__Exercise directions__
Output only the lines below that start at the line containing "TFIDF = tf \times" and end at the line containing "Single value decomposition is", with both ends kept.

(Source material)

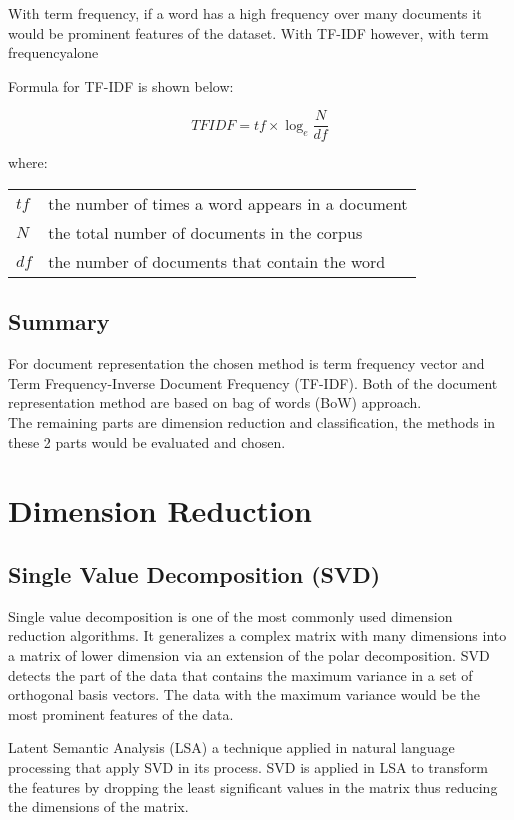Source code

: With term frequency, if a word has a high frequency over many documents it would be prominent features of the dataset. With TF-IDF however, with term frequencyalone


Formula for TF-IDF is shown below:

\begin{equation}
TFIDF = tf \times \log_e \frac{N}{df}
\end{equation}
	
where:
	
\begin{center}
\begin{tabular}{l @{ $=$ } l}
	$tf$ & the number of times a word appears in a document \\
	$N$ & the total number of documents in the corpus \\
	$df$ & the number of documents that contain the word
\end{tabular}
\end{center}

\subsection{Summary}
For document representation the chosen method is term frequency vector and Term Frequency-Inverse Document Frequency (TF-IDF). Both of the document representation method are based on bag of words (BoW) approach.\\


The remaining parts are dimension reduction and classification, the methods in these 2 parts would be evaluated and chosen.
	
\section{Dimension Reduction}
\subsection{Single Value Decomposition (SVD)}
Single value decomposition is one of the most commonly used dimension reduction algorithms. It generalizes a complex matrix with many dimensions into a matrix of lower dimension via an extension of the polar decomposition. SVD detects the part of the data that contains the maximum variance in a set of orthogonal basis vectors. The data with the maximum variance would be the most prominent features of the data. \cite{svdDef}
	
Latent Semantic Analysis (LSA) a technique applied in natural language processing that apply SVD in its process. SVD is applied in LSA to transform the features by dropping the least significant values in the matrix thus reducing the dimensions of the matrix. \cite{fuzzyLash}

(End Source material)

__Your solution__
TFIDF = tf \times \log_e \frac{N}{df}
\end{equation}
	
where:
	
\begin{center}
\begin{tabular}{l @{ $=$ } l}
	$tf$ & the number of times a word appears in a document \\
	$N$ & the total number of documents in the corpus \\
	$df$ & the number of documents that contain the word
\end{tabular}
\end{center}

\subsection{Summary}
For document representation the chosen method is term frequency vector and Term Frequency-Inverse Document Frequency (TF-IDF). Both of the document representation method are based on bag of words (BoW) approach.\\


The remaining parts are dimension reduction and classification, the methods in these 2 parts would be evaluated and chosen.
	
\section{Dimension Reduction}
\subsection{Single Value Decomposition (SVD)}
Single value decomposition is one of the most commonly used dimension reduction algorithms. It generalizes a complex matrix with many dimensions into a matrix of lower dimension via an extension of the polar decomposition. SVD detects the part of the data that contains the maximum variance in a set of orthogonal basis vectors. The data with the maximum variance would be the most prominent features of the data. \cite{svdDef}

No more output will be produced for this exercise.